HomeMusicReview: Drake, 'Scorpion'

Review: Drake, ‘Scorpion’

Looks like Drake didn’t get the memo. In a year where attention spans continue to dwindle, the hottest viral rap hits are under two minutes long, and even veterans like The Carters, Nas, and Kanye West released their shortest projects to date, Toronto’s favorite son returns with a 90-minute, 25-track double album. The nerve. The audacity.

Scorpion is defined by the contradictions, narcissism, and pettiness millions of fans have come to love from Drake, but the boy’s craft is at an all-time low. With over two dozen songs to sort through, listeners may find it harder than ever to distinguish between what’s worthwhile and what’s worth skipping. Tracks drag on with repetitive beats, stale flows, overindulgent outros, and inconsequential skits from the likes of Plies, Stefflon Don, and WBLK 93.7 DJ Al Wood.

The decision to split Scorpion down the middle into a rap-centric Side A and R&B-leaning Side B proves especially troublesome—Drake’s defining trait is his ability to effortlessly shift from rapping to singing, so why group so many similar-sounding tracks together? Perhaps this album was a different beast before May 29th, 2018, when Pusha T dropped the ruthless diss track “The Story of Adidon” and set fire to the quietly simmering rumors of Drake’s fatherhood. 

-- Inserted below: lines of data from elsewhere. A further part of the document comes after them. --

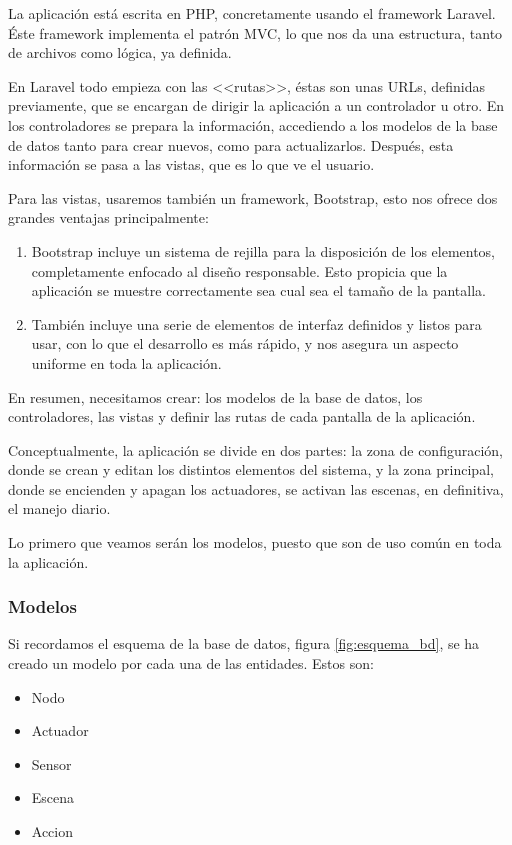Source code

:   La aplicación está escrita en PHP, concretamente usando el framework Laravel. Éste framework implementa el patrón MVC, lo que nos da una estructura, tanto de archivos como lógica, ya definida.
  
  En Laravel todo empieza con las <<rutas>>, éstas son unas URLs, definidas previamente, que se encargan de dirigir la aplicación a un controlador u otro. En los controladores se prepara la información, accediendo a los modelos de la base de datos tanto para crear nuevos, como para actualizarlos. Después, esta información se pasa a las vistas, que es lo que ve el usuario.
  
  Para las vistas, usaremos también un framework, Bootstrap, esto nos ofrece dos grandes ventajas principalmente:
  \begin{enumerate}
      \item Bootstrap incluye un sistema de rejilla para la disposición de los elementos, completamente enfocado al diseño responsable. Esto propicia que la aplicación se muestre correctamente sea cual sea el tamaño de la pantalla.
      \item También incluye una serie de elementos de interfaz definidos y listos para usar, con lo que el desarrollo es más rápido, y nos asegura un aspecto uniforme en toda la aplicación.
    \end{enumerate}
    
 En resumen, necesitamos crear: los modelos de la base de datos,  los controladores, las vistas y definir las rutas de cada pantalla de la aplicación.
 
 Conceptualmente, la aplicación se divide en dos partes: la zona de configuración, donde se crean y editan los distintos elementos del sistema, y la zona principal, donde se encienden y apagan los actuadores, se activan las escenas, en definitiva, el manejo diario.
 
 Lo primero que veamos serán los modelos, puesto que son de uso común en toda la aplicación.
 
 
 \subsubsection{Modelos}
 
 Si recordamos el esquema de la base de datos, figura \ref{fig:esquema_bd}, se ha creado un modelo por cada una de las entidades. Estos son:
 \begin{itemize}
     \item Nodo
     \item Actuador
     \item Sensor
     \item Escena
     \item Accion
    \end{itemize}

There are moments throughout where it’s clear Drake went back in the studio in the past month: “I wasn’t hidin’ my kid from the world, I was hidin’ the world from my kid”, he insists on “Emotionless”, one of the few headline-worthy tracks here. Even then, as with several others on Scorpion, the track is more compelling for its beautiful sample work than any of Drake’s lyrics.

The prospect of unexpected paternity would be enough to humanize a different artist, but Drake chooses to spend more time critiquing the social media behavior of women and half-heartedly bragging about his success than on earnest reflection. When the time finally comes for Drizzy to grapple with fatherhood on album-closer “March 14”, a track directed at his son Adonis, he demonstrates a shocking lack of tact:

“Realize I gotta think for two now

I gotta make it, I better make it

I promise if I’m not dead then I’m dedicated…
…October baby for irony’s sake, of course

I got this 11 tatted for somebody, now it’s yours

And believe me, I can’t wait to get a hundred more”

Even when faced with something more substantial than sex and money, Drake makes it about his ego. The very end of “March 14” drives this point home even further with an interpolation Boyz II Men’s “Khalil Interlude”. “I’m changing from boy to a man,” he croons, but said evolution is utterly absent on Scorpion. Let’s hope for Adonis’ sake that his father grows up sooner rather than later.